(Data provided)

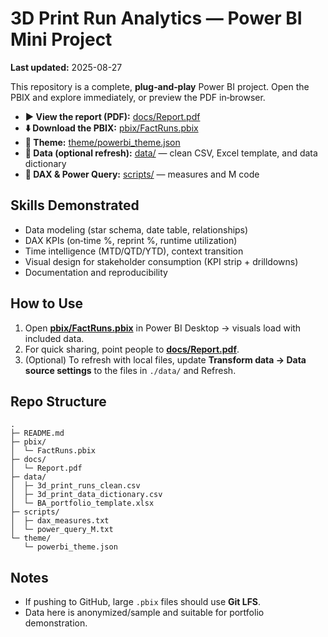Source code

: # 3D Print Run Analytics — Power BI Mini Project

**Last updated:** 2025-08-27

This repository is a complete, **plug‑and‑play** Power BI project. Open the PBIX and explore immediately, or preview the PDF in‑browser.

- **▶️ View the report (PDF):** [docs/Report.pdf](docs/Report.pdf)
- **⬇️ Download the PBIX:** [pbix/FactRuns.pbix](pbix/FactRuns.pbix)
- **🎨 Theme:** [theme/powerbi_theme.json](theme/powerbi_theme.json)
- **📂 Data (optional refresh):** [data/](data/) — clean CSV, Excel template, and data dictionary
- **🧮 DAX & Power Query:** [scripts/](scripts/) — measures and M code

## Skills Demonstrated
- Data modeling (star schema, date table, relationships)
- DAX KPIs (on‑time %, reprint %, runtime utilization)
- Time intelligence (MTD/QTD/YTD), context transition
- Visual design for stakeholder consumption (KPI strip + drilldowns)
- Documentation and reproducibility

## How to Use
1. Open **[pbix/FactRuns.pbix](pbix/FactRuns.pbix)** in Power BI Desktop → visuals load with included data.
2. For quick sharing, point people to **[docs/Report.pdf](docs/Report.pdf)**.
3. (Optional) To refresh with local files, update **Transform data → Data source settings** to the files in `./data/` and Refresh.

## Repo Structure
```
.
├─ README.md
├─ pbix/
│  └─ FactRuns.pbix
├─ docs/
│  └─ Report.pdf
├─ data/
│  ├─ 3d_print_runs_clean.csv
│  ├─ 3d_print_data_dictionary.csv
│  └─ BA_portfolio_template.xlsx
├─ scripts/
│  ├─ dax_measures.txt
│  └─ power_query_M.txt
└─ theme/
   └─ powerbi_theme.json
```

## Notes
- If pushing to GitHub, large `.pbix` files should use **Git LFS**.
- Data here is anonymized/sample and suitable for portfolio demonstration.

(End Data provided)

- [Problem details]: List, from the entries above, every line in which the word "refresh" shows up.

- [Solution to this exercise]:
- **📂 Data (optional refresh):** [data/](data/) — clean CSV, Excel template, and data dictionary
3. (Optional) To refresh with local files, update **Transform data → Data source settings** to the files in `./data/` and Refresh.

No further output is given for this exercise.